Easter is the commemoration of the central claim of the Christian religion: God became flesh, on Him was laid all our sins and so He was crucified paying the penalty for our own unrighteousness, and on Sunday He rose from the dead, conquering physical and spiritual death for all those who call on His name. The cross takes away all boasting.
In a James White debate with Robert Sungenis, it was asserted that “the doers of the Law will be justified” (Rom 2:13). Sungenis ridiculously put forward that this “proves” men are judged by works and then “gallons of ink have been spilled” over the confusion that arises from Paul’s explanation of how only doers of the Law are saved yet on the other hand “by the works of the Law no flesh will be justified” (Gal 2:16).
Paul explains the whole conundrum: For through the Law I died to the Law, so that I might live to God. I have been crucified with Christ; and it is no longer I who live, but Christ lives in me; and the life which I now live in the flesh I live by faith in the Son of God, who loved me and gave Himself up for me (Gal 2:19-20).
The Law declares to us plainly that we have a bunch of rules to follow and if we break one, we have rebelled against God. The Law set up a system of sacrifices to deal with it, but as soon as you paid the penalty of one’s sin with the sacrifice, you sinned again. And so through the Law we die to it, never able to meet its obligations.
But, this is saving knowledge, because we see that there is nothing we can ultimately do ourselves to make us righteous before God. So, when Christ took our “certificate of debt consisting of decrees against us … and … taken it out of the way, having nailed it to the cross” (Col 2:14) we were crucified with Him. Now, that our past, present, and future sin have all been nailed to the cross “having forgiven us all our transgressions” He has made us “alive together with Him” (Col 2:13) so that it is no longer us who live, but Christ who lives in us for we are born again by the Holy Spirit. We no longer live by works justifying ourselves, but in a divine union with Christ where we “live by faith in the Son of God” who loves us and gave Himself up for us.

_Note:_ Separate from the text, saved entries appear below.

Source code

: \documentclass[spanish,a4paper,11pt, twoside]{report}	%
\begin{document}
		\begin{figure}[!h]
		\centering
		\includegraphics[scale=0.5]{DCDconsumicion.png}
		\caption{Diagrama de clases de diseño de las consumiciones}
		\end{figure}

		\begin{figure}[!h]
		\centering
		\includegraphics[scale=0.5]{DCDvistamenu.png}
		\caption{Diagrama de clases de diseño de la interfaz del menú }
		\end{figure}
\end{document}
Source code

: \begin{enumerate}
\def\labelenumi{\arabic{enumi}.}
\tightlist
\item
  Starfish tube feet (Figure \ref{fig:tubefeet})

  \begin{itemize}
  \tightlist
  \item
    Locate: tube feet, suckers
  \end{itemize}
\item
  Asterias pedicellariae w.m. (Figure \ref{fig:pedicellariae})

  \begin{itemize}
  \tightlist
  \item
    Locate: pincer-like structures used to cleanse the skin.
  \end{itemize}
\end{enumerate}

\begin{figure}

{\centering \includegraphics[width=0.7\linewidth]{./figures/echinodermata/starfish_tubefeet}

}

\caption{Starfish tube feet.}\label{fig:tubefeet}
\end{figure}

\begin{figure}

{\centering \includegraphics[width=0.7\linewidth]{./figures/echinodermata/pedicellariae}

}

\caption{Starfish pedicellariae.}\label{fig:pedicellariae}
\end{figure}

It is no longer a matter of my striving, my intentions, my doing more good than the average guy, doing less bad than the average guy, or my knowledge of anything divine. All that I have is not enough, I have fallen short, I need someone to pay my penalty. And Christ has in full. Now I no longer stand on my own, but on His striving, His intentions, His perfect righteousness, and His perfect knowledge. All these things are credited to me by my living by faith in the Son of God.
So, Homer Simpson does not know if he chose the right religion. Maybe we didn’t. We can’t empirically prove it. But every religion in the world for all time is all about what we can do to buy God off and make Him not mad at us for our sin. The logical conclusion of any of these religions is that you never know if you have done enough and no matter what we offer it is insignificant to the infinitely Divine.
Yet, the good news has none of this. God gives His grace as a free gift for all who believe in His Son, His Son pays our penalty satisfying God’s wrath, His Son has performed every good righteous work needed to appease Him.
It is in this we have placed our faith, so help us God. Christ is risen, He is risen indeed Hallelujah!
Please consider taking a good solid course in Catholic apologetics.
Maybe Sungenis needs to.
The official stance of the Catholic Church is indeed monergistic, in fact I posted about it here: http://christianreformedtheology.com/2014/02/03/1994-catechism-of-the-catholic-church-on-justification/
However, the Catholic Church has taken the last 15 centuries distancing itself from thinkers such as Augustine and Prosper of Aquataine.
Quite frankly, Catholicism is such a large denomination (easily swallowing up the rest of the Christian Churches) it internally has a lot of diverse opinions on the subject, though most of what I read will explicitly say that Augustine was wrong, which is quite odd, being that he is probably the greatest Catholic thinker ever to live, perhaps with Thomas Aquinas coming in real close.
So, though there is nothing technically wrong with the Catholic stance until you get into the idea that justification comes from accruing merits (which is unbiblical) and ideas such as God’s salvific grace is in some way given to all me equally, which would be in contradiction to both Scripture and earlier Catholic thought on the matter.
To be honest, I would even put John of Cassian closer to my side then the present day Catholic stance, simply because he at least admitted that God can override the will of man so that God can convert people who really don’t want to cooperate with His grace at all, something the present-day Catholics really will not put very clearly, if not denounce.